Que legado é esse que alimenta nossa memória coletiva e que ainda celebramos, passados mais de dois milênios? E, ao mesmo tempo, não compreendemos, pois a lógica é tão estranha aos nossos apegos mundanos! Aponta uma perfeição que preferimos pensar ser inalcançável. E então fica aquele abismo entre a profundidade da Palavra e o que vai na nossa prática. E muitas vezes praticamos uma fé intimista, sem efeitos solidários, na qual muitas vezes eu mesma me incluo. Assim, toleramos uma sociedade com tantas pessoas à margem. A vida plena é para todos, e não por nossos méritos, mas pelo amor do Criador, que aponta sempre para nosso potencial e nossa força.
Acho que toda a caminhada terrestre do Mestre de Nazaré expressa o princípio da centralidade das margens. Nele vemos o Criador atento aos mais pequenos e aos marginais. Para Ele nenhuma vida era irrelevante. Nenhuma merecia ser sacrificada por projetos coletivos. Se todos contribuíam para o corpo social, portanto, todos dependiam uns dos outros. Leis nunca podiam se sobrepor à vida, daí as curas que fazia aos sábados, a intimidade com pecadores e impuros e o desafio que desconcertou os acusadores da adúltera, que não conseguiram jogar a primeira pedra.

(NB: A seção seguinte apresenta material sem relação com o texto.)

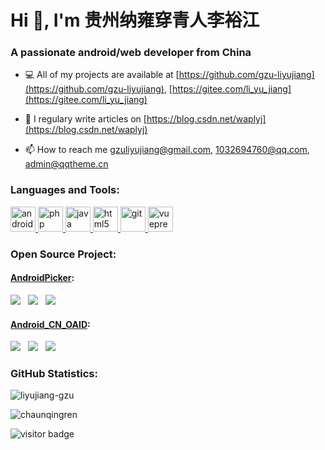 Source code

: <h1 align="left">Hi 👋, I'm 贵州纳雍穿青人李裕江</h1>
<h3 align="left">A passionate android/web developer from China</h3>

- 💻 All of my projects are available at [https://github.com/gzu-liyujiang](https://github.com/gzu-liyujiang), [https://gitee.com/li_yu_jiang](https://gitee.com/li_yu_jiang)

- 📝 I regulary write articles on [https://blog.csdn.net/waplyj](https://blog.csdn.net/waplyj)

- 📫 How to reach me [gzuliyujiang@gmail.com](mailto:gzuliyujiang@gmail.com), [1032694760@qq.com](mailto:1032694760@qq.com), [admin@qqtheme.cn](mailto:admin@qqtheme.cn)


<h3 align="left">Languages and Tools:</h3>
<p align="left">
  <a href="https://developer.android.google.cn/" target="_blank"> <img src="https://www.vectorlogo.zone/logos/android/android-icon.svg" alt="android" width="40" height="40"/> </a>
  <a href="https://www.php.net" target="_blank"> <img src="https://www.vectorlogo.zone/logos/php/php-icon.svg" alt="php" width="40" height="40"/> </a>
  <a href="https://www.java.com" target="_blank"> <img src="https://www.vectorlogo.zone/logos/java/java-icon.svg" alt="java" width="40" height="40"/> </a>
  <a href="https://www.w3.org/html/" target="_blank"> <img src="https://www.vectorlogo.zone/logos/w3_html5/w3_html5-icon.svg" alt="html5" width="40" height="40"/> </a>
  <a href="https://git-scm.com/" target="_blank"> <img src="https://www.vectorlogo.zone/logos/git-scm/git-scm-icon.svg" alt="git" width="40" height="40"/> </a>
  <a href="https://vuepress.vuejs.org/" target="_blank"> <img src="https://vuepress.vuejs.org/hero.png" alt="vuepress" width="40" height="40"/> </a>
</p>


<h3 align="left">Open Source Project:</h3>
<h4 align="left"><a href="https://gitee.com/li_yu_jiang/AndroidPicker" target="_blank">AndroidPicker</a>: </h4>
<p align="left">
  <img src="https://jitpack.io/v/gzu-liyujiang/AndroidPicker.svg" /> &nbsp; <img src="https://img.shields.io/github/stars/gzu-liyujiang/AndroidPicker" /> &nbsp; <img src="https://img.shields.io/github/forks/gzu-liyujiang/AndroidPicker" />
</p>
<h4 align="left"><a href="https://gitee.com/li_yu_jiang/Android_CN_OAID" target="_blank">Android_CN_OAID</a>: </h4>
<p align="left">
  <img src="https://jitpack.io/v/gzu-liyujiang/Android_CN_OAID.svg" /> &nbsp; <img src="https://img.shields.io/github/stars/gzu-liyujiang/Android_CN_OAID" /> &nbsp; <img src="https://img.shields.io/github/forks/gzu-liyujiang/Android_CN_OAID" />
</p>


<h3 align="left">GitHub Statistics:</h3>
<p align="left">
  <img align="center" src="https://github-readme-stats.vercel.app/api?username=liyujiang-gzu&include_all_commits=true&count_private=true&show_icons=true&locale=en" alt="liyujiang-gzu" />
</p>
<p align="left">
  <img align="center" src="https://github-readme-stats.vercel.app/api?username=chaunqingren&include_all_commits=true&count_private=true&show_icons=true&locale=en" alt="chaunqingren" />
</p>

<p align="left">
  <img src="https://visitor-badge.glitch.me/badge?page_id=liyujiang-gzu.liyujiang-gzu" alt="visitor badge"/>
</p>
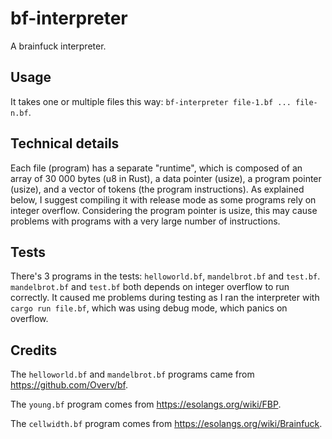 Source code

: # bf-interpreter

A brainfuck interpreter.

## Usage

It takes one or multiple files this way: `bf-interpreter file-1.bf ... file-n.bf`.

## Technical details

Each file (program) has a separate "runtime", which is composed of an array of 30 000 bytes (u8 in Rust), a data pointer (usize), a program pointer (usize), and a vector of tokens (the program instructions). As explained below, I suggest compiling it with release mode as some programs rely on integer overflow. Considering the program pointer is usize, this may cause problems with programs with a very large number of instructions.

## Tests

There's 3 programs in the tests: `helloworld.bf`, `mandelbrot.bf` and `test.bf`. `mandelbrot.bf` and `test.bf` both depends on integer overflow to run correctly. It caused me problems during testing as I ran the interpreter with `cargo run file.bf`, which was using debug mode, which panics on overflow.

## Credits

The `helloworld.bf` and `mandelbrot.bf` programs came from https://github.com/Overv/bf.

The `young.bf` program comes from https://esolangs.org/wiki/FBP.

The `cellwidth.bf` program comes from https://esolangs.org/wiki/Brainfuck.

A vida vinha sempre em primeiro lugar. As imagens do pastor que se preocupa com cada ovelha, os salmos que falam de um Deus que sabe o número de fios de cabelo de cada um de nós, ou que conhece a palavra que queremos dizer antes de ela chegar na boca... Quantas pessoas terão lido essas passagens e experimentado no seu íntimo o ser reconhecido e amado? A festa do pai comemorando o retorno do filho é uma figuração precisa dessa visão de mundo que fez a síntese mais perfeita entre o individual e o coletivo, entre a pessoa, a sociedade e a história.
Também é assim a narrativa do encontro de Jesus com a mulher samaritana à beira de um poço onde ela havia ido buscar água. Além de mulher, com a qual um judeu adulto não devia falar, ela era de uma etnia considerada impura e, ainda, tinha tido vários maridos. E, no entanto, foi ela a primeira pessoa a quem Ele contou ser o Messias. E aprendeu que esse Messias trazia uma água viva, capaz de saciar as sedes humanas para sempre. E, também, que o que importava de agora em diante, não era mais o culto prestado a Deus em templos especiais e nem a oferta de sacrifícios, mas o culto em espírito, ou seja, na vida cotidiana, uma espiritualidade viva. Seu alimento era essa Palavra que mudava radicalmente nossos valores e nos ensinava a olhar para o alto e para o lado com um novo olhar e um novo coração.
Em tudo isso estava presente a mensagem maior, a doação do Pai aos filhos. A partir dela não éramos mais dominantes e dominados, gregos ou romanos, judeus ou pagãos, homens ou mulheres... O poder maior não era o dos reis e dos impérios, mas o do serviço e da inclusão de todos no amor do Pai. Por isso Jesus disse a frase que ecoaria longe: meu reino não é deste mundo. Os reinos deste mundo não têm substância.
Que legado é esse que alimenta nossa memória coletiva e que ainda celebramos, passados mais de dois milênios? E, ao mesmo tempo, não compreendemos, pois a lógica é tão estranha aos nossos apegos mundanos! Aponta uma perfeição que preferimos pensar ser inalcançável. E então fica aquele abismo entre a profundidade da Palavra e o que vai na nossa prática. E muitas vezes praticamos uma fé intimista, sem efeitos solidários, na qual muitas vezes eu mesma me incluo. Assim, toleramos uma sociedade com tantas pessoas à margem. A vida plena é para todos, e não por nossos méritos, mas pelo amor do Criador, que aponta sempre para nosso potencial e nossa força.